Work instruction:
The expected output is the full set of entries, printed exactly, without pictures.
*** Stored data Section Begins ***
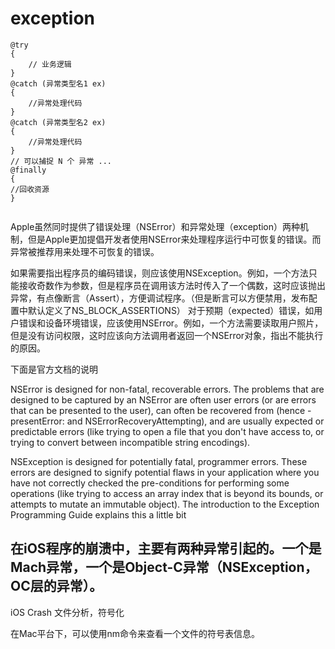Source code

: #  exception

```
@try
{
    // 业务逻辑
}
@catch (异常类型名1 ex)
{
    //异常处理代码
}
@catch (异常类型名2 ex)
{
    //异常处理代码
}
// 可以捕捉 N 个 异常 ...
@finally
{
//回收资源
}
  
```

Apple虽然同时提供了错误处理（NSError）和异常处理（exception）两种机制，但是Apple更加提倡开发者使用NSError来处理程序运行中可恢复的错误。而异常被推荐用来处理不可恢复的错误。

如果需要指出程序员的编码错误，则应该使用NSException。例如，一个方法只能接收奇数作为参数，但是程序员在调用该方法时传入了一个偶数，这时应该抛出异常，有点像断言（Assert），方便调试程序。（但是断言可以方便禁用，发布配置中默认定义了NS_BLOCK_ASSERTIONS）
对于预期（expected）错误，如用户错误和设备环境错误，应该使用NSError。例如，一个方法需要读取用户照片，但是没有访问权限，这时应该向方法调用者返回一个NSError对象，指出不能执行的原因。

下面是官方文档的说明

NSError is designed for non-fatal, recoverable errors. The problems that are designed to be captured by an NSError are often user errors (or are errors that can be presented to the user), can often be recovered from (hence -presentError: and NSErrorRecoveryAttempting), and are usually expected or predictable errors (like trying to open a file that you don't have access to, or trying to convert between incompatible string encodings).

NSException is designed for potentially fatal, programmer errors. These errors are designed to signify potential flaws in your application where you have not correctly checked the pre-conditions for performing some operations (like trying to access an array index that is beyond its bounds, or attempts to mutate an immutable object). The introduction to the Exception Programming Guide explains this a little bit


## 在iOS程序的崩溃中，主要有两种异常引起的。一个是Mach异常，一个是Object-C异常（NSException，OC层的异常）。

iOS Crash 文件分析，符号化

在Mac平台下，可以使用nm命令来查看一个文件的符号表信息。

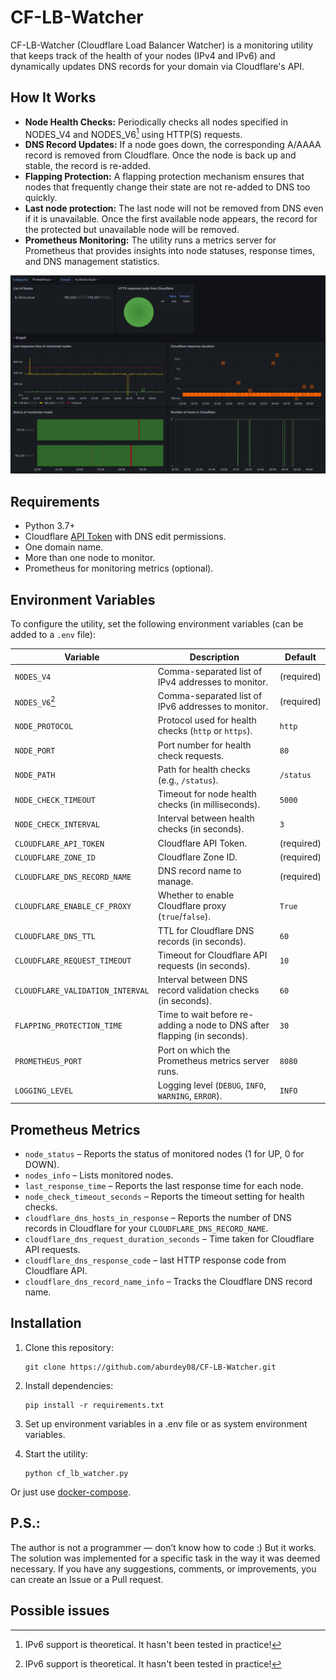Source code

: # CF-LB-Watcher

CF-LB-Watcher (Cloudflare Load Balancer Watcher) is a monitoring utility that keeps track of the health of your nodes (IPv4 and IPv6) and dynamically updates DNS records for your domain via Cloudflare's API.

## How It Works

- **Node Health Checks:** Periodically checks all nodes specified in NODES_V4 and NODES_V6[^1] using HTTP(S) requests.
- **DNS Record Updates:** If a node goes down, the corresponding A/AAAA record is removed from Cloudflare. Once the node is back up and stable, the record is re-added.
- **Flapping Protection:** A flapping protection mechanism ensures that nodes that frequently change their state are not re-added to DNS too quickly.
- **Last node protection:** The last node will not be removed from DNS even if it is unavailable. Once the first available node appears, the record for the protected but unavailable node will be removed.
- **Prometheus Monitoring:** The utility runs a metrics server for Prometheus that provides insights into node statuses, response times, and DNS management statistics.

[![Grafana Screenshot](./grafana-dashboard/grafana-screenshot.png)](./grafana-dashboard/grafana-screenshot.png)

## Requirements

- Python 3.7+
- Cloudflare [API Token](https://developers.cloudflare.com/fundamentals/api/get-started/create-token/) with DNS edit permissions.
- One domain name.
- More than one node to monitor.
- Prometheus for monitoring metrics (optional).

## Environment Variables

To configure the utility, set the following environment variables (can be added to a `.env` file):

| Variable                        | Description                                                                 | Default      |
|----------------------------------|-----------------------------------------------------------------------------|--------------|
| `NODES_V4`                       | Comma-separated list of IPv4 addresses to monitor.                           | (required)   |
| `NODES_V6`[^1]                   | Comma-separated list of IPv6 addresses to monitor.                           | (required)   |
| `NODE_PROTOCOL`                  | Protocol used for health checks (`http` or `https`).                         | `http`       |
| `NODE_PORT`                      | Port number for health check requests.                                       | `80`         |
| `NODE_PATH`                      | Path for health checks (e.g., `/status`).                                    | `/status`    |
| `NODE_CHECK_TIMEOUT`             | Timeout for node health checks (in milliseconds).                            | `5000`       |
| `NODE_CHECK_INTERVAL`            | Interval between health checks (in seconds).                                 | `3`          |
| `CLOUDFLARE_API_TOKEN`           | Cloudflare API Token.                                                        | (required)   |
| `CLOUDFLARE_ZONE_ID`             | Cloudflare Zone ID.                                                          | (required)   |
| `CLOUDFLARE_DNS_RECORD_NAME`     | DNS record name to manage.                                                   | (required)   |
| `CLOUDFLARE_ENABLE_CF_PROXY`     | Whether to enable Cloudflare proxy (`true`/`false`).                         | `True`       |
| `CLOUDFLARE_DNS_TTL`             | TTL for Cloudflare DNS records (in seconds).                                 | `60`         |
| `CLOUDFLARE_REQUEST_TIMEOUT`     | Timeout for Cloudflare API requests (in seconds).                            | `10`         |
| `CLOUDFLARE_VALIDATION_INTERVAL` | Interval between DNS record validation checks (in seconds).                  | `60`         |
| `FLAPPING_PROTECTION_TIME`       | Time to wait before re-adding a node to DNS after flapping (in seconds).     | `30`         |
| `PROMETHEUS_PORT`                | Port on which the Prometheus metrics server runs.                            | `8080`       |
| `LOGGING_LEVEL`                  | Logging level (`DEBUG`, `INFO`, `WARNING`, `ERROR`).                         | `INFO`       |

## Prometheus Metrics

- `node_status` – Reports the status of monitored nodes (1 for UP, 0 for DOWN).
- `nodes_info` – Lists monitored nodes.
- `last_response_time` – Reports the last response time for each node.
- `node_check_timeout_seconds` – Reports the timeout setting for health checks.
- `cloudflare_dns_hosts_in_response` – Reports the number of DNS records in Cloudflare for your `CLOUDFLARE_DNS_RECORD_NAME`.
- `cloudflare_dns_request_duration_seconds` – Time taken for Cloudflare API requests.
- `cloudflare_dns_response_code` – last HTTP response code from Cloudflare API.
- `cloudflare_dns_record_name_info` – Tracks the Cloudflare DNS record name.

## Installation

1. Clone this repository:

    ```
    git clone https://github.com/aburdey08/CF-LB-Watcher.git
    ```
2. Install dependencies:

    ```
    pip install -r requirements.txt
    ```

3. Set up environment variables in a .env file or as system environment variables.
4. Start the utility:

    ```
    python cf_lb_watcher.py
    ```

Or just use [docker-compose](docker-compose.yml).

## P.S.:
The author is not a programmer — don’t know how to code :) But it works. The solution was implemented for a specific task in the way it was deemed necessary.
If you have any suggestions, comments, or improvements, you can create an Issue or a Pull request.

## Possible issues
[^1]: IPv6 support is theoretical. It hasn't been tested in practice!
*** Stored data Section Ends ***
Solution to the exercise:
Source code

: #  exception

```
@try
{
    // 业务逻辑
}
@catch (异常类型名1 ex)
{
    //异常处理代码
}
@catch (异常类型名2 ex)
{
    //异常处理代码
}
// 可以捕捉 N 个 异常 ...
@finally
{
//回收资源
}
  
```

Apple虽然同时提供了错误处理（NSError）和异常处理（exception）两种机制，但是Apple更加提倡开发者使用NSError来处理程序运行中可恢复的错误。而异常被推荐用来处理不可恢复的错误。

如果需要指出程序员的编码错误，则应该使用NSException。例如，一个方法只能接收奇数作为参数，但是程序员在调用该方法时传入了一个偶数，这时应该抛出异常，有点像断言（Assert），方便调试程序。（但是断言可以方便禁用，发布配置中默认定义了NS_BLOCK_ASSERTIONS）
对于预期（expected）错误，如用户错误和设备环境错误，应该使用NSError。例如，一个方法需要读取用户照片，但是没有访问权限，这时应该向方法调用者返回一个NSError对象，指出不能执行的原因。

下面是官方文档的说明

NSError is designed for non-fatal, recoverable errors. The problems that are designed to be captured by an NSError are often user errors (or are errors that can be presented to the user), can often be recovered from (hence -presentError: and NSErrorRecoveryAttempting), and are usually expected or predictable errors (like trying to open a file that you don't have access to, or trying to convert between incompatible string encodings).

NSException is designed for potentially fatal, programmer errors. These errors are designed to signify potential flaws in your application where you have not correctly checked the pre-conditions for performing some operations (like trying to access an array index that is beyond its bounds, or attempts to mutate an immutable object). The introduction to the Exception Programming Guide explains this a little bit


## 在iOS程序的崩溃中，主要有两种异常引起的。一个是Mach异常，一个是Object-C异常（NSException，OC层的异常）。

iOS Crash 文件分析，符号化

在Mac平台下，可以使用nm命令来查看一个文件的符号表信息。

Source code

: # CF-LB-Watcher

CF-LB-Watcher (Cloudflare Load Balancer Watcher) is a monitoring utility that keeps track of the health of your nodes (IPv4 and IPv6) and dynamically updates DNS records for your domain via Cloudflare's API.

## How It Works

- **Node Health Checks:** Periodically checks all nodes specified in NODES_V4 and NODES_V6[^1] using HTTP(S) requests.
- **DNS Record Updates:** If a node goes down, the corresponding A/AAAA record is removed from Cloudflare. Once the node is back up and stable, the record is re-added.
- **Flapping Protection:** A flapping protection mechanism ensures that nodes that frequently change their state are not re-added to DNS too quickly.
- **Last node protection:** The last node will not be removed from DNS even if it is unavailable. Once the first available node appears, the record for the protected but unavailable node will be removed.
- **Prometheus Monitoring:** The utility runs a metrics server for Prometheus that provides insights into node statuses, response times, and DNS management statistics.

[![Grafana Screenshot](./grafana-dashboard/grafana-screenshot.png)](./grafana-dashboard/grafana-screenshot.png)

## Requirements

- Python 3.7+
- Cloudflare [API Token](https://developers.cloudflare.com/fundamentals/api/get-started/create-token/) with DNS edit permissions.
- One domain name.
- More than one node to monitor.
- Prometheus for monitoring metrics (optional).

## Environment Variables

To configure the utility, set the following environment variables (can be added to a `.env` file):

| Variable                        | Description                                                                 | Default      |
|----------------------------------|-----------------------------------------------------------------------------|--------------|
| `NODES_V4`                       | Comma-separated list of IPv4 addresses to monitor.                           | (required)   |
| `NODES_V6`[^1]                   | Comma-separated list of IPv6 addresses to monitor.                           | (required)   |
| `NODE_PROTOCOL`                  | Protocol used for health checks (`http` or `https`).                         | `http`       |
| `NODE_PORT`                      | Port number for health check requests.                                       | `80`         |
| `NODE_PATH`                      | Path for health checks (e.g., `/status`).                                    | `/status`    |
| `NODE_CHECK_TIMEOUT`             | Timeout for node health checks (in milliseconds).                            | `5000`       |
| `NODE_CHECK_INTERVAL`            | Interval between health checks (in seconds).                                 | `3`          |
| `CLOUDFLARE_API_TOKEN`           | Cloudflare API Token.                                                        | (required)   |
| `CLOUDFLARE_ZONE_ID`             | Cloudflare Zone ID.                                                          | (required)   |
| `CLOUDFLARE_DNS_RECORD_NAME`     | DNS record name to manage.                                                   | (required)   |
| `CLOUDFLARE_ENABLE_CF_PROXY`     | Whether to enable Cloudflare proxy (`true`/`false`).                         | `True`       |
| `CLOUDFLARE_DNS_TTL`             | TTL for Cloudflare DNS records (in seconds).                                 | `60`         |
| `CLOUDFLARE_REQUEST_TIMEOUT`     | Timeout for Cloudflare API requests (in seconds).                            | `10`         |
| `CLOUDFLARE_VALIDATION_INTERVAL` | Interval between DNS record validation checks (in seconds).                  | `60`         |
| `FLAPPING_PROTECTION_TIME`       | Time to wait before re-adding a node to DNS after flapping (in seconds).     | `30`         |
| `PROMETHEUS_PORT`                | Port on which the Prometheus metrics server runs.                            | `8080`       |
| `LOGGING_LEVEL`                  | Logging level (`DEBUG`, `INFO`, `WARNING`, `ERROR`).                         | `INFO`       |

## Prometheus Metrics

- `node_status` – Reports the status of monitored nodes (1 for UP, 0 for DOWN).
- `nodes_info` – Lists monitored nodes.
- `last_response_time` – Reports the last response time for each node.
- `node_check_timeout_seconds` – Reports the timeout setting for health checks.
- `cloudflare_dns_hosts_in_response` – Reports the number of DNS records in Cloudflare for your `CLOUDFLARE_DNS_RECORD_NAME`.
- `cloudflare_dns_request_duration_seconds` – Time taken for Cloudflare API requests.
- `cloudflare_dns_response_code` – last HTTP response code from Cloudflare API.
- `cloudflare_dns_record_name_info` – Tracks the Cloudflare DNS record name.

## Installation

1. Clone this repository:

    ```
    git clone https://github.com/aburdey08/CF-LB-Watcher.git
    ```
2. Install dependencies:

    ```
    pip install -r requirements.txt
    ```

3. Set up environment variables in a .env file or as system environment variables.
4. Start the utility:

    ```
    python cf_lb_watcher.py
    ```

Or just use [docker-compose](docker-compose.yml).

## P.S.:
The author is not a programmer — don’t know how to code :) But it works. The solution was implemented for a specific task in the way it was deemed necessary.
If you have any suggestions, comments, or improvements, you can create an Issue or a Pull request.

## Possible issues
[^1]: IPv6 support is theoretical. It hasn't been tested in practice!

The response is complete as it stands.